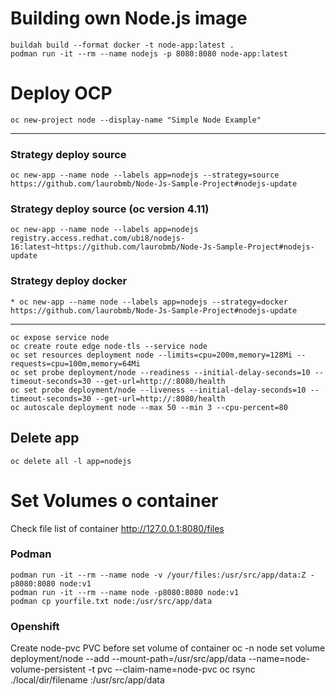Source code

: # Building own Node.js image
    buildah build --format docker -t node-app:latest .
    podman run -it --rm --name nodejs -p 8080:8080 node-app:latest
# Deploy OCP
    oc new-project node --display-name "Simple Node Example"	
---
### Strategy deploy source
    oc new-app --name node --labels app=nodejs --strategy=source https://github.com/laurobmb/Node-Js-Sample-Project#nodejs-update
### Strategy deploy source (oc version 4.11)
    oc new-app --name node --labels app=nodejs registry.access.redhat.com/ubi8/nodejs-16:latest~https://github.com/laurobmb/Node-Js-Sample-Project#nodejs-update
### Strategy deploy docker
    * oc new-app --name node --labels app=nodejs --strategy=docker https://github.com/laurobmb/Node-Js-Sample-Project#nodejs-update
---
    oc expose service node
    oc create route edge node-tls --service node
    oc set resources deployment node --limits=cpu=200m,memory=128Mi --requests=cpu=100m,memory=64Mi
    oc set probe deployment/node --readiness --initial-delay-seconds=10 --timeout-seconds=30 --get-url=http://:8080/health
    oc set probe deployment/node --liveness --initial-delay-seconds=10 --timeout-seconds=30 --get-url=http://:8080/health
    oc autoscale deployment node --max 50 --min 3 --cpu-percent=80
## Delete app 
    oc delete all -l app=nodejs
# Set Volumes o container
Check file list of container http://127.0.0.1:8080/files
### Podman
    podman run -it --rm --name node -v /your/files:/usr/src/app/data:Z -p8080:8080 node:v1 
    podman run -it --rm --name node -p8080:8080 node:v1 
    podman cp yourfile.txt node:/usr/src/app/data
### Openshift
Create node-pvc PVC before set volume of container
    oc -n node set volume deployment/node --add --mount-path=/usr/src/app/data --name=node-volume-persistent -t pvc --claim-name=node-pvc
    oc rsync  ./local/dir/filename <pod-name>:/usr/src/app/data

*Work to be completed*.
In the listing above, the line with "# Set Volumes o container" starts the part to copy. Copy it through the last line exactly, with nothing else.

*Your solution*.
# Set Volumes o container
Check file list of container http://127.0.0.1:8080/files
### Podman
    podman run -it --rm --name node -v /your/files:/usr/src/app/data:Z -p8080:8080 node:v1 
    podman run -it --rm --name node -p8080:8080 node:v1 
    podman cp yourfile.txt node:/usr/src/app/data
### Openshift
Create node-pvc PVC before set volume of container
    oc -n node set volume deployment/node --add --mount-path=/usr/src/app/data --name=node-volume-persistent -t pvc --claim-name=node-pvc
    oc rsync  ./local/dir/filename <pod-name>:/usr/src/app/data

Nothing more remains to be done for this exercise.